Mendengar suara Yusuf yang lembut, hati Inayah bergetar. Tiga bulan sudah Inayah ingin bertemu dan mendengar suara lembut laki-laki yang hadir di dalam mimpinya dan sekarang telah menjadi kenyataan.
Suara tangis Inayah terdengar jelas di telinga Yusuf dan itu membuat hati Yusuf semakin dalam mencintai Inayah.
"Inayah jangan menangis, kenapa kamu menangis Inayah?" tanya Yusuf berusaha menenangkan hati Inayah.
"Aku merindukan suara seperti ini selama berbulan-bulan Ustadz." ucap Inayah tidak ingin menyimpan lebih lama tentang mimpinya.
"Apa maksudmu Inayah? kamu merindukan suaraku saat seperti ini? dan kamu menunggu selama berbulan-bulan?" tanya Yusuf merasa ada sesuatu janji ingin Inayah bicarakan.
Inayah menghela nafas panjang, ingin rasanya menceritakan semua tentang mimpinya. Tapi rasa takut dan ragu menyelimuti hatinya.

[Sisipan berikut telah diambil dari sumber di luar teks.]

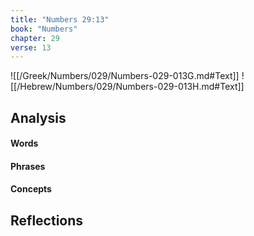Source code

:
 ```yaml
---
title: "Numbers 29:13"
book: "Numbers"
chapter: 29
verse: 13
---
```

![[/Greek/Numbers/029/Numbers-029-013G.md#Text]]
![[/Hebrew/Numbers/029/Numbers-029-013H.md#Text]]

## Analysis

#### Words

#### Phrases

#### Concepts

## Reflections
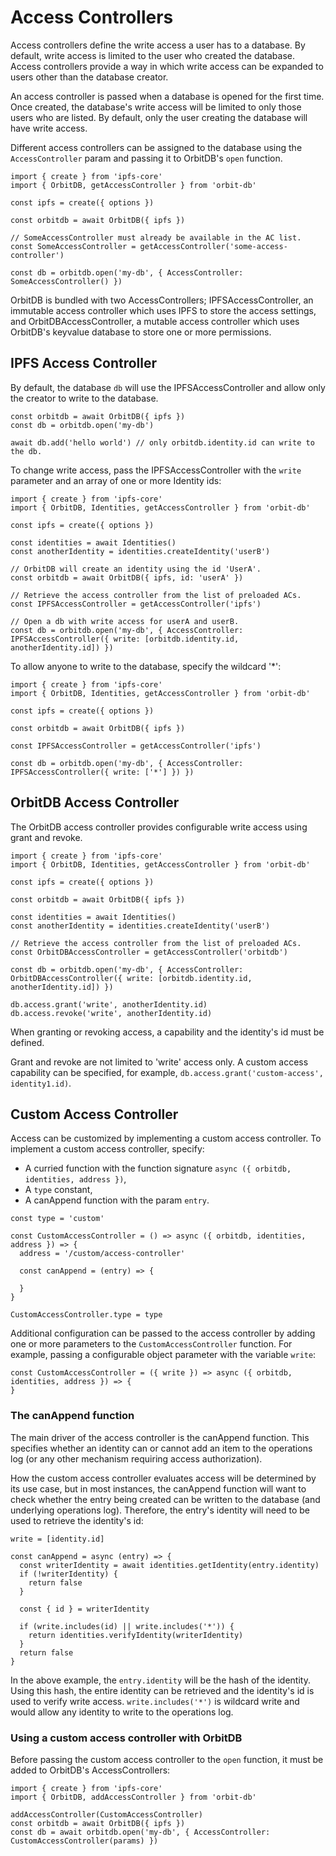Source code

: # Access Controllers

Access controllers define the write access a user has to a database. By default, write access is limited to the user who created the database. Access controllers provide a way in which write access can be expanded to users other than the database creator.

An access controller is passed when a database is opened for the first time. Once created, the database's write access will be limited to only those users who are listed. By default, only the user creating the database will have write access.

Different access controllers can be assigned to the database using the `AccessController` param and passing it to OrbitDB's `open` function.

```
import { create } from 'ipfs-core'
import { OrbitDB, getAccessController } from 'orbit-db'

const ipfs = create({ options })

const orbitdb = await OrbitDB({ ipfs })

// SomeAccessController must already be available in the AC list.
const SomeAccessController = getAccessController('some-access-controller')

const db = orbitdb.open('my-db', { AccessController: SomeAccessController() })
```

OrbitDB is bundled with two AccessControllers; IPFSAccessController, an immutable access controller which uses IPFS to store the access settings, and OrbitDBAccessController, a mutable access controller which uses OrbitDB's keyvalue database to store one or more permissions.

## IPFS Access Controller

By default, the database `db` will use the IPFSAccessController and allow only the creator to write to the database.

```
const orbitdb = await OrbitDB({ ipfs })
const db = orbitdb.open('my-db')

await db.add('hello world') // only orbitdb.identity.id can write to the db.
```

To change write access, pass the IPFSAccessController with the `write` parameter and an array of one or more Identity ids:

```
import { create } from 'ipfs-core'
import { OrbitDB, Identities, getAccessController } from 'orbit-db'

const ipfs = create({ options })

const identities = await Identities()
const anotherIdentity = identities.createIdentity('userB')

// OrbitDB will create an identity using the id 'UserA'.
const orbitdb = await OrbitDB({ ipfs, id: 'userA' })

// Retrieve the access controller from the list of preloaded ACs.
const IPFSAccessController = getAccessController('ipfs')

// Open a db with write access for userA and userB.
const db = orbitdb.open('my-db', { AccessController: IPFSAccessController({ write: [orbitdb.identity.id, anotherIdentity.id]) })
```

To allow anyone to write to the database, specify the wildcard '*':

```
import { create } from 'ipfs-core'
import { OrbitDB, Identities, getAccessController } from 'orbit-db'

const ipfs = create({ options })

const orbitdb = await OrbitDB({ ipfs })

const IPFSAccessController = getAccessController('ipfs')

const db = orbitdb.open('my-db', { AccessController: IPFSAccessController({ write: ['*'] }) })
```

## OrbitDB Access Controller

The OrbitDB access controller provides configurable write access using grant and revoke.

```
import { create } from 'ipfs-core'
import { OrbitDB, Identities, getAccessController } from 'orbit-db'

const ipfs = create({ options })

const orbitdb = await OrbitDB({ ipfs })

const identities = await Identities()
const anotherIdentity = identities.createIdentity('userB')

// Retrieve the access controller from the list of preloaded ACs.
const OrbitDBAccessController = getAccessController('orbitdb')

const db = orbitdb.open('my-db', { AccessController: OrbitDBAccessController({ write: [orbitdb.identity.id, anotherIdentity.id]) })

db.access.grant('write', anotherIdentity.id)
db.access.revoke('write', anotherIdentity.id)
```

When granting or revoking access, a capability and the identity's id must be defined.

Grant and revoke are not limited to 'write' access only. A custom access capability can be specified, for example, `db.access.grant('custom-access', identity1.id)`.

## Custom Access Controller

Access can be customized by implementing a custom access controller. To implement a custom access controller, specify:

- A curried function with the function signature `async ({ orbitdb, identities, address })`,
- A `type` constant,
- A canAppend function with the param `entry`.

```
const type = 'custom'

const CustomAccessController = () => async ({ orbitdb, identities, address }) => {
  address = '/custom/access-controller'

  const canAppend = (entry) => {

  }
}

CustomAccessController.type = type
```

Additional configuration can be passed to the access controller by adding one or more parameters to the `CustomAccessController` function. For example, passing a configurable object parameter with the variable `write`:

```
const CustomAccessController = ({ write }) => async ({ orbitdb, identities, address }) => {
}
```

### The canAppend function

The main driver of the access controller is the canAppend function. This specifies whether an identity can or cannot add an item to the operations log (or any other mechanism requiring access authorization).

How the custom access controller evaluates access will be determined by its use case, but in most instances, the canAppend function will want to check whether the entry being created can be written to the database (and underlying operations log). Therefore, the entry's identity will need to be used to retrieve the identity's id:

```
write = [identity.id]

const canAppend = async (entry) => {
  const writerIdentity = await identities.getIdentity(entry.identity)
  if (!writerIdentity) {
    return false
  }

  const { id } = writerIdentity

  if (write.includes(id) || write.includes('*')) {
    return identities.verifyIdentity(writerIdentity)
  }
  return false
}
```

In the above example, the `entry.identity` will be the hash of the identity. Using this hash, the entire identity can be retrieved and the identity's id is used to verify write access. `write.includes('*')` is wildcard write and would allow any identity to write to the operations log.

### Using a custom access controller with OrbitDB

Before passing the custom access controller to the `open` function, it must be added to OrbitDB's AccessControllers:

```
import { create } from 'ipfs-core'
import { OrbitDB, addAccessController } from 'orbit-db'

addAccessController(CustomAccessController)
const orbitdb = await OrbitDB({ ipfs })
const db = await orbitdb.open('my-db', { AccessController: CustomAccessController(params) })
```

"Inayah katakan padaku ada apa? kamu percaya padaku kan Inayah." ucap Yusuf merasa cemas tidak mendengar suara Inayah lagi.
"Ustadz, apa aku boleh bertanya sesuatu?" ucap Inayah memberanikan diri untuk bertanya lebih dulu sebelum menceritakan tentang mimpinya.
"Tanyakanlah Inayah. Aku pasti menjawabnya." ucap Yusuf dengan tenang setelah mendengar suara Inayah lagi.
"Apa Ustadz percaya, kalau seseorang pernah bermimpi tentang orang lain yang tidak di kenalnya di waktu yang lalu, kemudian dapat bertemu dengan orang itu di dalam dunia nyata di waktu sekarang? apa hal itu pernah terjadi pada seseorang Ustadz?" tanya Inayah dengan suara hampir tidak terdengar.
Yusuf terdiam sesaat sedikit terkejut saat mendengar pertanyaan Inayah.
"Apa yang di tanyakan Inayah telah terjadi padaku, apakah mungkin Inayah juga mengalami hal yang sama?" tanya Yusuf dalam hati.
"Inayah apa kamu yang mengalami hal seperti itu?" tanya Yusuf merasa penasaran dengan pertanyaan Inayah.
Inayah terdiam cukup lama, merasa ragu untuk menjawab pertanyaan Yusuf.
"Inayah..Jawablah pertanyaanku. Jawabanmu sangatlah penting bagiku." ucap Yusuf dengan hati berdebar-debar.
"Iya Ustadz, aku bermimpi tentang seseorang dalam waktu tiga bulan terakhir. Setiap malam dia selalu datang dalam mimpiku." ucap Inayah dengan jujur.